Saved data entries
────────────────

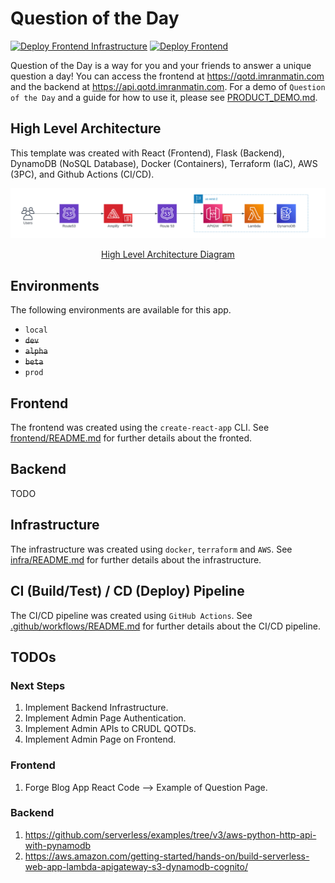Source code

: # Question of the Day

[![Deploy Frontend Infrastructure](https://github.com/imranmatin23/question-of-the-day/actions/workflows/deploy_frontend_infra.yml/badge.svg)](https://github.com/imranmatin23/question-of-the-day/actions/workflows/deploy_frontend_infra.yml) [![Deploy Frontend](https://github.com/imranmatin23/question-of-the-day/actions/workflows/deploy_frontend.yml/badge.svg)](https://github.com/imranmatin23/question-of-the-day/actions/workflows/deploy_frontend.yml)

Question of the Day is a way for you and your friends to answer a unique question a day! You can access the frontend at https://qotd.imranmatin.com and the backend at https://api.qotd.imranmatin.com. For a demo of `Question of the Day` and a guide for how to use it, please see [PRODUCT_DEMO.md](PRODUCT_DEMO.md).

## High Level Architecture

This template was created with React (Frontend), Flask (Backend), DynamoDB (NoSQL Database), Docker (Containers), Terraform (IaC), AWS (3PC), and Github Actions (CI/CD).

![High Level Architecture](images/high-level-architecture.png)

<div style="text-align:center">
  <a href="https://lucid.app/lucidchart/5a757463-c7b5-4d6b-b4eb-70c748055654/edit?viewport_loc=-333%2C-111%2C1906%2C1021%2C0_0&invitationId=inv_39771eda-0235-4904-9bfd-5d9309e4dc12">High Level Architecture Diagram</a>
</div>

## Environments

The following environments are available for this app.

- `local`
- ~~`dev`~~
- ~~`alpha`~~
- ~~`beta`~~
- `prod`

## Frontend

The frontend was created using the `create-react-app` CLI. See [frontend/README.md](frontend/README.md) for further details about the fronted.

## Backend

TODO

## Infrastructure

The infrastructure was created using `docker`, `terraform` and `AWS`. See [infra/README.md](infra/README.md) for further details about the infrastructure.

## CI (Build/Test) / CD (Deploy) Pipeline

The CI/CD pipeline was created using `GitHub Actions`. See [.github/workflows/README.md](.github/workflows/README.md) for further details about the CI/CD pipeline.

## TODOs

### Next Steps

1. Implement Backend Infrastructure.
2. Implement Admin Page Authentication.
3. Implement Admin APIs to CRUDL QOTDs.
4. Implement Admin Page on Frontend.

### Frontend

1. Forge Blog App React Code --> Example of Question Page.

### Backend

1. https://github.com/serverless/examples/tree/v3/aws-python-http-api-with-pynamodb
2. https://aws.amazon.com/getting-started/hands-on/build-serverless-web-app-lambda-apigateway-s3-dynamodb-cognito/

────────────────

- _WORK TASK_
Return the lines above, from the one containing "## Infrastructure" to the end, exactly as they stand.

- _RESPONSE BOX_
## Infrastructure

The infrastructure was created using `docker`, `terraform` and `AWS`. See [infra/README.md](infra/README.md) for further details about the infrastructure.

## CI (Build/Test) / CD (Deploy) Pipeline

The CI/CD pipeline was created using `GitHub Actions`. See [.github/workflows/README.md](.github/workflows/README.md) for further details about the CI/CD pipeline.

## TODOs

### Next Steps

1. Implement Backend Infrastructure.
2. Implement Admin Page Authentication.
3. Implement Admin APIs to CRUDL QOTDs.
4. Implement Admin Page on Frontend.

### Frontend

1. Forge Blog App React Code --> Example of Question Page.

### Backend

1. https://github.com/serverless/examples/tree/v3/aws-python-http-api-with-pynamodb
2. https://aws.amazon.com/getting-started/hands-on/build-serverless-web-app-lambda-apigateway-s3-dynamodb-cognito/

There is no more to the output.